Is it possible to convert floats from big to little endian? I have a big endian value from a PowerPC platform that I am sendING via TCP to a Windows process (little endian). This value is a float, but when I memcpy the value into a Win32 float type and then call _byteswap_ulongon that value, I always get 0.0000?
What am I doing wrong?
simply reverse the four bytes works
float ReverseFloat( const float inFloat )
{
float retVal;
char *floatToConvert = ( char* ) & inFloat;
char *returnFloat = ( char* ) & retVal;
// swap the bytes into a temporary buffer
returnFloat[0] = floatToConvert[3];
returnFloat[1] = floatToConvert[2];
returnFloat[2] = floatToConvert[1];
returnFloat[3] = floatToConvert[0];
return retVal;
}
Here is a function can reverse byte order of any type.
template <typename T>
T bswap(T val) {
T retVal;
char *pVal = (char*) &val;
char *pRetVal = (char*)&retVal;
int size = sizeof(T);
for(int i=0; i<size; i++) {
pRetVal[size-1-i] = pVal[i];
}
return retVal;
}
I found something roughly like this a long time ago. It was good for a laugh, but ingest at your own peril. I've not even compiled it:
void * endian_swap(void * arg)
{
unsigned int n = *((int*)arg);
n = ((n >> 8) & 0x00ff00ff) | ((n << 8) & 0xff00ff00);
n = ((n >> 16) & 0x0000ffff) | ((n << 16) & 0xffff0000);
*arg = n;
return arg;
}
An elegant way to do the byte exchange is to use a union:
float big2little (float f)
{
union
{
float f;
char b[4];
} src, dst;
src.f = f;
dst.b[3] = src.b[0];
dst.b[2] = src.b[1];
dst.b[1] = src.b[2];
dst.b[0] = src.b[3];
return dst.f;
}
Following jjmerelo's recommendation to write a loop, a more generic solution could be:
typedef float number_t;
#define NUMBER_SIZE sizeof(number_t)
number_t big2little (number_t n)
{
union
{
number_t n;
char b[NUMBER_SIZE];
} src, dst;
src.n = n;
for (size_t i=0; i<NUMBER_SIZE; i++)
dst.b[i] = src.b[NUMBER_SIZE-1 - i];
return dst.n;
}
Don't memcpy the data directly into a float type. Keep it as char data, swap the bytes and then treat it as a float.

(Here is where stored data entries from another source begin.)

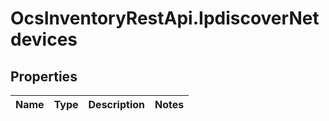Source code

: # OcsInventoryRestApi.IpdiscoverNetdevices

## Properties
Name | Type | Description | Notes
------------ | ------------- | ------------- | -------------
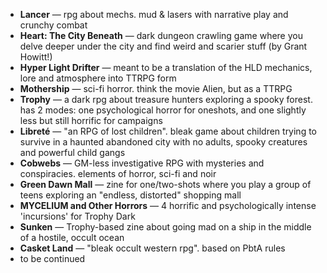 <!-- TITLE: RPGs -->
<!-- SUBTITLE: Short summaries of various TTRPGS -->

- **Lancer** ⁠— rpg about mechs. mud & lasers with narrative play and crunchy combat
- **Heart: The City Beneath** ⁠— dark dungeon crawling game where you delve deeper under the city and find weird and scarier stuff (by Grant Howitt!)
- **Hyper Light Drifter** ⁠— meant to be a translation of the HLD mechanics, lore and atmosphere into TTRPG form
- **Mothership** ⁠— sci-fi horror. think the movie Alien, but as a TTRPG
- **Trophy** — a dark rpg about treasure hunters exploring a spooky forest. has 2 modes: one psychological horror for oneshots, and one slightly less but still horrific for campaigns
- **Libreté** — "an RPG of lost children". bleak game about children trying to survive in a haunted abandoned city with no adults, spooky creatures and powerful child gangs 
- **Cobwebs** — GM-less investigative RPG with mysteries and conspiracies. elements of horror, sci-fi and noir
- **Green Dawn Mall** — zine for one/two-shots where you play a group of teens exploring an "endless, distorted" shopping mall
- **MYCELIUM and Other Horrors** — 4 horrific and psychologically intense 'incursions' for Trophy Dark
- **Sunken** — Trophy-based zine about going mad on a ship in the middle of a hostile, occult ocean
- **Casket Land** — "bleak occult western rpg". based on PbtA rules
- to be continued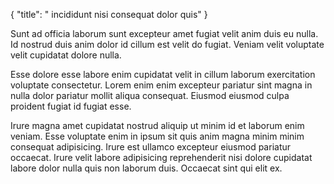 {
  "title": " incididunt nisi consequat dolor quis"
}

Sunt ad officia laborum sunt excepteur amet fugiat velit anim duis eu nulla. Id nostrud duis anim dolor id cillum est velit do fugiat. Veniam velit voluptate velit cupidatat dolore nulla.

Esse dolore esse labore enim cupidatat velit in cillum laborum exercitation voluptate consectetur. Lorem enim enim excepteur pariatur sint magna in nulla dolor pariatur mollit aliqua consequat. Eiusmod eiusmod culpa proident fugiat id fugiat esse.

Irure magna amet cupidatat nostrud aliquip ut minim id et laborum enim veniam. Esse voluptate enim in ipsum sit quis anim magna minim minim consequat adipisicing. Irure est ullamco excepteur eiusmod pariatur occaecat. Irure velit labore adipisicing reprehenderit nisi dolore cupidatat labore dolor nulla quis non laborum duis. Occaecat sint qui elit ex.
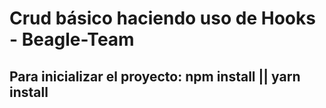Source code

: # Crud básico haciendo uso de Hooks - Beagle-Team

## Para inicializar el proyecto: npm install || yarn install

From SDL_endian.h with slight changes:
std::uint32_t Swap32(std::uint32_t x)
{
return static_cast<std::uint32_t>((x << 24) | ((x << 8) & 0x00FF0000) |
((x >> 8) & 0x0000FF00) | (x >> 24));
}
float SwapFloat(float x)
{
union
{
float f;
std::uint32_t ui32;
} swapper;
swapper.f = x;
swapper.ui32 = Swap32(swapper.ui32);
return swapper.f;
}
This value is a float, but when I "memcpy" the value into a win32 float type and then call
_byteswap_ulongon that value, I always get 0.0000?
This should work. Can you post the code you have?
However, if you care for performance (perhaps you do not, in that case you can ignore the rest), it should be possible to avoid memcpy, either by directly loading it into the target location and swapping the bytes there, or using a swap which does the swapping while copying.
in some case, especially on modbus: network byte order for a float is:
nfloat[0] = float[1]
nfloat[1] = float[0]
nfloat[2] = float[3]
nfloat[3] = float[2]
Boost libraries have already been mentioned by @morteza and @AnotherParker, stating that the support for float was removed. However, it was added back in a subset of the library since they wrote their comments.
Using Boost.Endian conversion functions, version 1.77.0 as I wrote this answer, you can do the following:
float input = /* some value */;
float reversed = input;
boost::endian::endian_reverse_inplace(reversed);
Check the FAQ to learn why the support was removed then partially added back (mainly, because a reversed float may not be valid anymore) and here for the support history.
quick hack:
#define FBIT32_REVERSE(val) htonl(*(long*) &val)